▸ Work item
Only lines holding the word "userId" should be copied from the material.

▸ Extracted entries
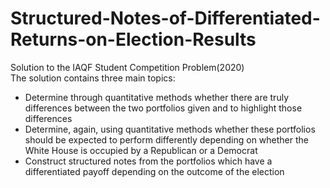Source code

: # Structured-Notes-of-Differentiated-Returns-on-Election-Results
Solution to the IAQF Student Competition Problem(2020)  
The solution contains three main topics:  
- Determine through quantitative methods whether there are truly differences between the two portfolios given and to highlight those differences  
- Determine, again, using quantitative methods whether these portfolios should be expected to perform differently depending on whether the White House is occupied by a Republican or a Democrat  
- Construct structured notes from the portfolios which have a differentiated payoff depending on the outcome of the election
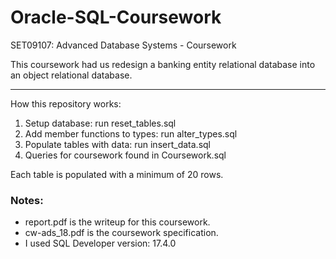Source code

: # Oracle-SQL-Coursework
SET09107: Advanced Database Systems - Coursework

This coursework had us redesign a banking entity relational database into an object relational database. 

----------------

How this repository works: 

1. Setup database: run reset_tables.sql 
2. Add member functions to types: run alter_types.sql 
3. Populate tables with data: run insert_data.sql 
4. Queries for coursework found in Coursework.sql

Each table is populated with a minimum of 20 rows.

### Notes: 
* report.pdf is the writeup for this coursework. 
* cw-ads_18.pdf is the coursework specification. 
* I used SQL Developer version: 17.4.0
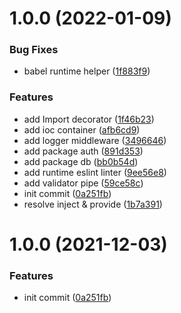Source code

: # 1.0.0 (2022-01-09)

### Bug Fixes

- babel runtime helper ([1f883f9](https://github.com/Col0ring/koa-ioc/commit/1f883f9d79212eafd7220cc50ec46530bed33682))

### Features

- add Import decorator ([1f46b23](https://github.com/Col0ring/koa-ioc/commit/1f46b23965d85cf1bcd1342f5ebd4ce7b4fbb056))
- add ioc container ([afb6cd9](https://github.com/Col0ring/koa-ioc/commit/afb6cd996eecca1bb46847a7de1a1c6e8e5e880b))
- add logger middleware ([3496646](https://github.com/Col0ring/koa-ioc/commit/34966463d6a28f8b16b7c363b05a497626f5295c))
- add package auth ([891d353](https://github.com/Col0ring/koa-ioc/commit/891d353c2e1d11b94d62961d8a65ef36272c6d17))
- add package db ([bb0b54d](https://github.com/Col0ring/koa-ioc/commit/bb0b54d4972b13c2ca59be3b6987beda20e4893c))
- add runtime eslint linter ([9ee56e8](https://github.com/Col0ring/koa-ioc/commit/9ee56e86ed89ca05e7a9e49fec198313517a0e89))
- add validator pipe ([59ce58c](https://github.com/Col0ring/koa-ioc/commit/59ce58c953a617fc5a77a428f78c233458ef3d9c))
- init commit ([0a251fb](https://github.com/Col0ring/koa-ioc/commit/0a251fb38379c8ebc360ceb03c7fc9beb463911f))
- resolve inject & provide ([1b7a391](https://github.com/Col0ring/koa-ioc/commit/1b7a3917185ba21a4b3370924619759f3fcd7140))

# 1.0.0 (2021-12-03)

### Features

- init commit ([0a251fb](https://github.com/Col0ring/koa-ioc/commit/0a251fb38379c8ebc360ceb03c7fc9beb463911f))
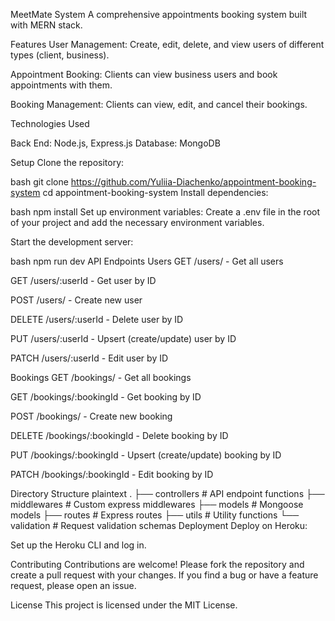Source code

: MeetMate System
A comprehensive appointments booking system built with MERN stack.

Features
User Management: Create, edit, delete, and view users of different types (client, business).

Appointment Booking: Clients can view business users and book appointments with them.

Booking Management: Clients can view, edit, and cancel their bookings.

Technologies Used

Back End: Node.js, Express.js
Database: MongoDB

Setup
Clone the repository:

bash
git clone https://github.com/Yuliia-Diachenko/appointment-booking-system
cd appointment-booking-system
Install dependencies:

bash
npm install
Set up environment variables: Create a .env file in the root of your project and add the necessary environment variables.

Start the development server:

bash
npm run dev
API Endpoints
Users
GET /users/ - Get all users

GET /users/:userId - Get user by ID

POST /users/ - Create new user

DELETE /users/:userId - Delete user by ID

PUT /users/:userId - Upsert (create/update) user by ID

PATCH /users/:userId - Edit user by ID

Bookings
GET /bookings/ - Get all bookings

GET /bookings/:bookingId - Get booking by ID

POST /bookings/ - Create new booking

DELETE /bookings/:bookingId - Delete booking by ID

PUT /bookings/:bookingId - Upsert (create/update) booking by ID

PATCH /bookings/:bookingId - Edit booking by ID

Directory Structure
plaintext
.
├── controllers      # API endpoint functions
├── middlewares      # Custom express middlewares
├── models           # Mongoose models
├── routes           # Express routes
├── utils            # Utility functions
└── validation       # Request validation schemas
Deployment
Deploy on Heroku:

Set up the Heroku CLI and log in.

Contributing
Contributions are welcome! Please fork the repository and create a pull request with your changes. If you find a bug or have a feature request, please open an issue.

License
This project is licensed under the MIT License.
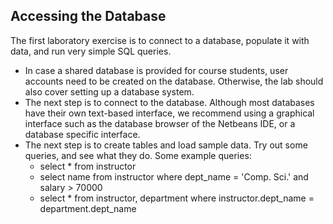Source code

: ## Accessing the Database
The first laboratory exercise is to connect to a database, populate it with data, and run very simple SQL queries.

- In case a shared database is provided for course students, user accounts need to be created on the database. Otherwise, the lab should also cover setting up a database system. 
- The next step is to connect to the database. Although most databases have their own text-based interface, we recommend using a graphical interface such as the database browser of the Netbeans IDE, or a database specific interface.
- The next step is to create tables and load sample data.
Try out some queries, and see what they do. Some example queries:
    - select * from instructor
    - select name from instructor where dept_name = 'Comp. Sci.' and salary > 70000
    - select * from instructor, department where instructor.dept_name = department.dept_name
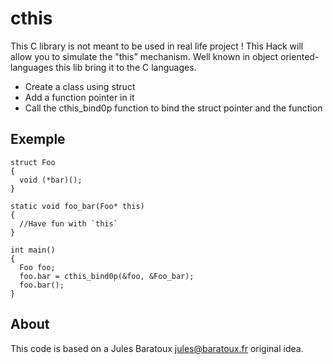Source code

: cthis
=====

This C library is not meant to be used in real life project ! This Hack will allow you to simulate the "this" mechanism.
Well known in object oriented-languages this lib bring it to the C languages.
  + Create a class using struct
  + Add a function pointer in it
  + Call the cthis_bind0p function to bind the struct pointer and the function

Exemple
-------

    struct Foo
    {
      void (*bar)();
    }

    static void foo_bar(Foo* this)
    {
      //Have fun with `this`
    }

    int main()
    {
      Foo foo;
      foo.bar = cthis_bind0p(&foo, &Foo_bar);
      foo.bar();
    }
    
About
-----

This code is based on a Jules Baratoux [jules@baratoux.fr](mailto:jules@baratoux.fr) original idea.

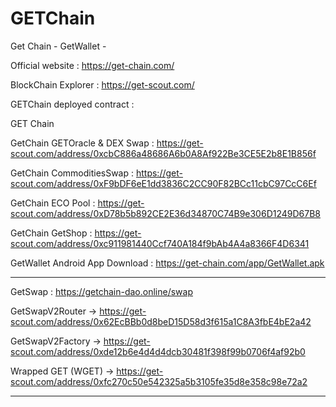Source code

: # GETChain
Get Chain - GetWallet - 

Official website : https://get-chain.com/

BlockChain Explorer : https://get-scout.com/

GETChain deployed contract :

GET Chain

GetChain GETOracle & DEX Swap : https://get-scout.com/address/0xcbC886a48686A6b0A8Af922Be3CE5E2b8E1B856f

GetChain CommoditiesSwap : https://get-scout.com/address/0xF9bDF6eE1dd3836C2CC90F82BCc11cbC97CcC6Ef

GetChain ECO Pool : https://get-scout.com/address/0xD78b5b892CE2E36d34870C74B9e306D1249D67B8

GetChain GetShop : https://get-scout.com/address/0xc911981440Ccf740A184f9bAb4A4a8366F4D6341

GetWallet Android App Download : https://get-chain.com/app/GetWallet.apk

--------------------------------------------------------

GetSwap : https://getchain-dao.online/swap

GetSwapV2Router →
https://get-scout.com/address/0x62EcBBb0d8beD15D58d3f615a1C8A3fbE4bE2a42

GetSwapV2Factory →
https://get-scout.com/address/0xde12b6e4d4d4dcb30481f398f99b0706f4af92b0

Wrapped GET (WGET) →
https://get-scout.com/address/0xfc270c50e542325a5b3105fe35d8e358c98e72a2

--------------------------------------------------------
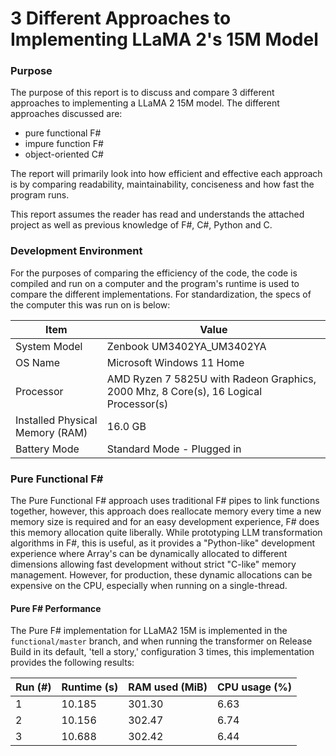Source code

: # 3 Different Approaches to Implementing LLaMA 2's 15M Model

### Purpose

The purpose of this report is to discuss and compare 3 different approaches to implementing a LLaMA 2 15M model. The different approaches discussed are: 

- pure functional F# 
- impure function F#
- object-oriented C#

The report will primarily look into how efficient and effective each approach is by comparing readability, maintainability, conciseness and how fast the program runs.

This report assumes the reader has read and understands the attached project as well as previous knowledge of F#, C#, Python and C.

### Development Environment

For the purposes of comparing the efficiency of the code, the code is compiled and run on a computer and the program's runtime is used to compare the different implementations. For standardization, the specs of the computer this was run on is below:

| Item                            | Value                                                        |
| ------------------------------- | ------------------------------------------------------------ |
| System Model                    | Zenbook UM3402YA_UM3402YA                                    |
| OS Name                         | Microsoft Windows 11 Home                                    |
| Processor                       | AMD Ryzen 7 5825U with Radeon Graphics, 2000 Mhz, 8 Core(s), 16 Logical Processor(s) |
| Installed Physical Memory (RAM) | 16.0 GB                                                      |
| Battery Mode                    | Standard Mode - Plugged in                                   |

 ### Pure Functional F#

The Pure Functional F# approach uses traditional F# pipes to link functions together, however, this approach does reallocate memory every time a new memory size is required and for an easy development experience, F# does this memory allocation quite liberally. While prototyping LLM transformation algorithms in F#, this is useful, as it provides a "Python-like" development experience where Array's can be dynamically allocated to different dimensions allowing fast development without strict "C-like" memory management. However, for production, these dynamic allocations can be expensive on the CPU, especially when running on a single-thread. 

#### Pure F# Performance

The Pure F# implementation for LLaMA2 15M is implemented in the `functional/master` branch, and when running the transformer on Release Build in its default, 'tell a story,' configuration 3 times, this implementation provides the following results:

| Run (#) | Runtime (s) | RAM used (MiB) | CPU usage (%) |
| ------- | ----------- | -------------- | ------------- |
| 1       | 10.185      | 301.30         | 6.63          |
| 2       | 10.156      | 302.47         | 6.74          |
| 3       | 10.688      | 302.42         | 6.44          |

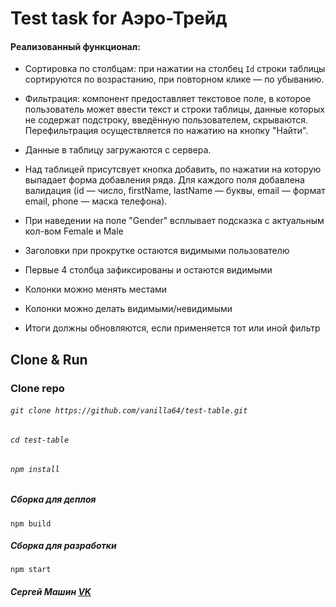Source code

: # Test task for Аэро-Трейд

#### Реализованный функционал:

* Сортировка по столбцам: при нажатии на столбец `Id` 
  строки таблицы сортируются по возрастанию, 
  при повторном клике — по убыванию. 
  
* Фильтрация: компонент предоставляет текстовое поле, 
  в которое пользователь может ввести текст и строки таблицы, 
  данные которых не содержат подстроку, введённую пользователем, скрываются. 
  Перефильтрация осуществляется по нажатию на кнопку "Найти".
  
* Данные в таблицу загружаются с сервера.
  
* Над таблицей присутсвует кнопка добавить, 
  по нажатии на которую выпадает форма добавления ряда. 
  Для каждого поля добавлена валидация (id — число, firstName, lastName — буквы, email — формат email, phone — маска телефона).
  
* При наведении на поле "Gender" всплывает подсказка 
  с актуальным кол-вом Female и Male
  
* Заголовки при прокрутке остаются видимыми пользователю
* Первые 4 столбца зафиксированы и остаются видимыми
* Колонки можно менять местами
* Колонки можно делать видимыми/невидимыми
* Итоги должны обновляются, если применяется тот или иной фильтр
## Clone & Run

### Clone repo
###### `git clone https://github.com/vanilla64/test-table.git`
###### `cd test-table`
###### `npm install`
##### Сборка для деплоя
`npm build`
##### Сборка для разработки
`npm start`

##### Сергей Машин [VK](https://vk.com/vanilla64)
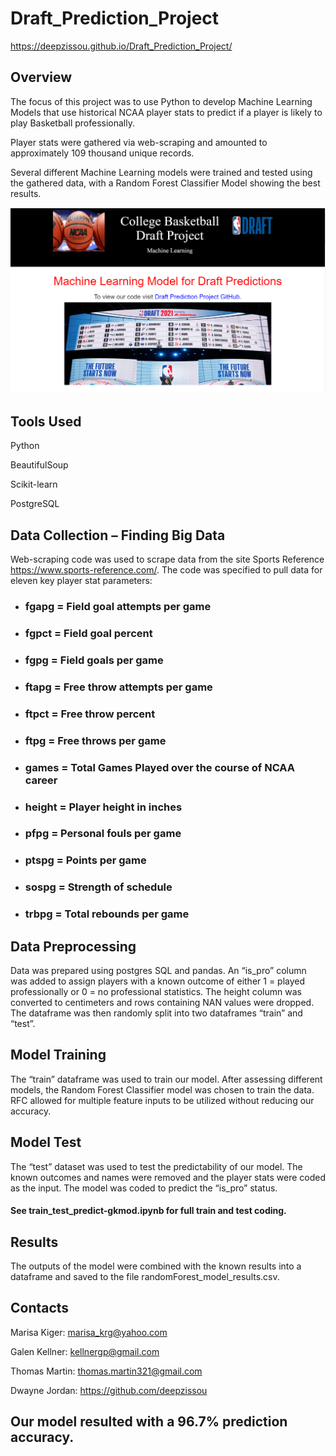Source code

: # Draft_Prediction_Project

https://deepzissou.github.io/Draft_Prediction_Project/

## Overview
The focus of this project was to use Python to develop Machine Learning Models that use historical NCAA player stats to predict if a player is likely to play Basketball professionally.

Player stats were gathered via web-scraping and amounted to approximately 109 thousand unique records.

Several different Machine Learning models were trained and tested using the gathered data, with a Random Forest Classifier Model showing the best results. 

[![webpagesample](/PNGs/bb_scrnsht.png)](https://kellnergp.github.io/Draft_Prediction_Project/)

## Tools Used

Python

BeautifulSoup

Scikit-learn

PostgreSQL

## Data Collection – Finding Big Data
Web-scraping code was used to scrape data from the site Sports Reference https://www.sports-reference.com/.  The code was specified to pull data for eleven key player stat parameters: 
* ### fgapg = Field goal attempts per game
* ### fgpct = Field goal percent
* ### fgpg = Field goals per game
* ### ftapg = Free throw attempts per game
* ### ftpct = Free throw percent
* ### ftpg = Free throws per game
* ### games = Total Games Played over the course of NCAA career
* ### height = Player height in inches
* ### pfpg = Personal fouls per game
* ### ptspg = Points per game
* ### sospg = Strength of schedule
* ### trbpg = Total rebounds per game

## Data Preprocessing
Data was prepared using postgres SQL and pandas.  An “is_pro” column was added to assign players with a known outcome of either 1 = played professionally or 0 = no professional statistics.  The height column was converted to centimeters and rows containing NAN values were dropped.  The dataframe was then randomly split into two dataframes “train” and “test”.

## Model Training
The “train” dataframe was used to train our model.  After assessing different models, the Random Forest Classifier model was chosen to train the data.  RFC allowed for multiple feature inputs to be utilized without reducing our accuracy.

## Model Test
The “test” dataset was used to test the predictability of our model.  The known outcomes and names were removed and the player stats were coded as the input.  The model was coded to predict the “is_pro” status.
#### See train_test_predict-gkmod.ipynb for full train and test coding.

## Results
The outputs of the model were combined with the known results into a dataframe and saved to the file randomForest_model_results.csv.

## Contacts

Marisa Kiger: marisa_krg@yahoo.com

Galen Kellner: kellnergp@gmail.com

Thomas Martin: thomas.martin321@gmail.com

Dwayne Jordan: https://github.com/deepzissou
## Our model resulted with a 96.7% prediction accuracy.

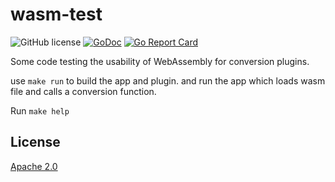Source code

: # wasm-test

![GitHub license](https://img.shields.io/badge/license-Apache%202.0-blue.svg)
[![GoDoc](https://godoc.org/github.com/DIMO-Network/app-name?status.svg)](https://godoc.org/github.com/DIMO-Network/app-name)
[![Go Report Card](https://goreportcard.com/badge/github.com/DIMO-Network/app-name)](https://goreportcard.com/report/github.com/DIMO-Network/app-name)

Some code testing the usability of WebAssembly for conversion plugins.

use `make run` to build the app and plugin. and run the app which loads wasm file and calls a conversion function.

Run `make help`

## License

[Apache 2.0](LICENSE)
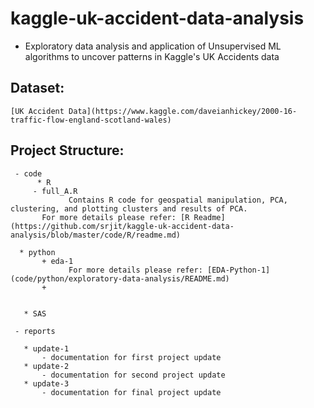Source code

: # kaggle-uk-accident-data-analysis


* Exploratory data analysis and application of Unsupervised ML algorithms to uncover patterns in Kaggle's UK Accidents data
  	      
## Dataset:
	[UK Accident Data](https://www.kaggle.com/daveianhickey/2000-16-traffic-flow-england-scotland-wales)

## Project Structure:
     - code  
      	  * R  
	     - full_A.R  
			     Contains R code for geospatial manipulation, PCA, clustering, and plotting clusters and results of PCA.  
	       For more details please refer: [R Readme](https://github.com/srjit/kaggle-uk-accident-data-analysis/blob/master/code/R/readme.md)  

	  * python  
		   + eda-1
			     For more details please refer: [EDA-Python-1](code/python/exploratory-data-analysis/README.md)
		   +


	   * SAS  

     - reports
       	 
	   * update-1  
	       - documentation for first project update   
	   * update-2  
	       - documentation for second project update  
	   * update-3  
	       - documentation for final project update  

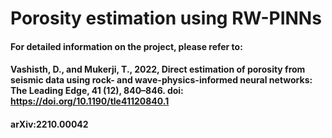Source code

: # Porosity estimation using RW-PINNs

#### For detailed information on the project, please refer to:

#### Vashisth, D., and Mukerji, T., 2022, Direct estimation of porosity from seismic data using rock- and wave-physics-informed neural networks: The Leading Edge, 41 (12), 840–846. doi: https://doi.org/10.1190/tle41120840.1

#### arXiv:2210.00042
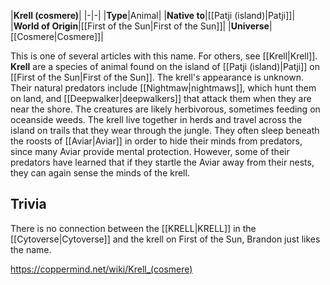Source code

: |**Krell (cosmere)**|
|-|-|
|**Type**|Animal|
|**Native to**|[[Patji (island)\|Patji]]|
|**World of Origin**|[[First of the Sun\|First of the Sun]]|
|**Universe**|[[Cosmere\|Cosmere]]|

This is one of several articles with this name. For others, see [[Krell\|Krell]].
**Krell** are a species of animal found on the island of [[Patji (island)\|Patji]] on [[First of the Sun\|First of the Sun]].
The krell's appearance is unknown. Their natural predators include [[Nightmaw\|nightmaws]], which hunt them on land, and [[Deepwalker\|deepwalkers]] that attack them when they are near the shore. The creatures are likely herbivorous, sometimes feeding on oceanside weeds.
The krell live together in herds and travel across the island on trails that they wear through the jungle. They often sleep beneath the roosts of [[Aviar\|Aviar]] in order to hide their minds from predators, since many Aviar provide mental protection. However, some of their predators have learned that if they startle the Aviar away from their nests, they can again sense the minds of the krell.

## Trivia
There is no connection between the [[KRELL\|KRELL]] in the [[Cytoverse\|Cytoverse]] and the krell on First of the Sun, Brandon just likes the name.


https://coppermind.net/wiki/Krell_(cosmere)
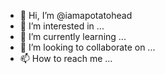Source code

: - 👋 Hi, I’m @iamapotatohead
- 👀 I’m interested in ...
- 🌱 I’m currently learning ...
- 💞️ I’m looking to collaborate on ...
- 📫 How to reach me ...

<!---
iamapotatohead/iamapotatohead is a ✨ special ✨ repository because its `README.md` (this file) appears on your GitHub profile.
You can click the Preview link to take a look at your changes.
--->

▸ Result of the task
GET /users/:userId - Get user by ID
DELETE /users/:userId - Delete user by ID
PUT /users/:userId - Upsert (create/update) user by ID
PATCH /users/:userId - Edit user by ID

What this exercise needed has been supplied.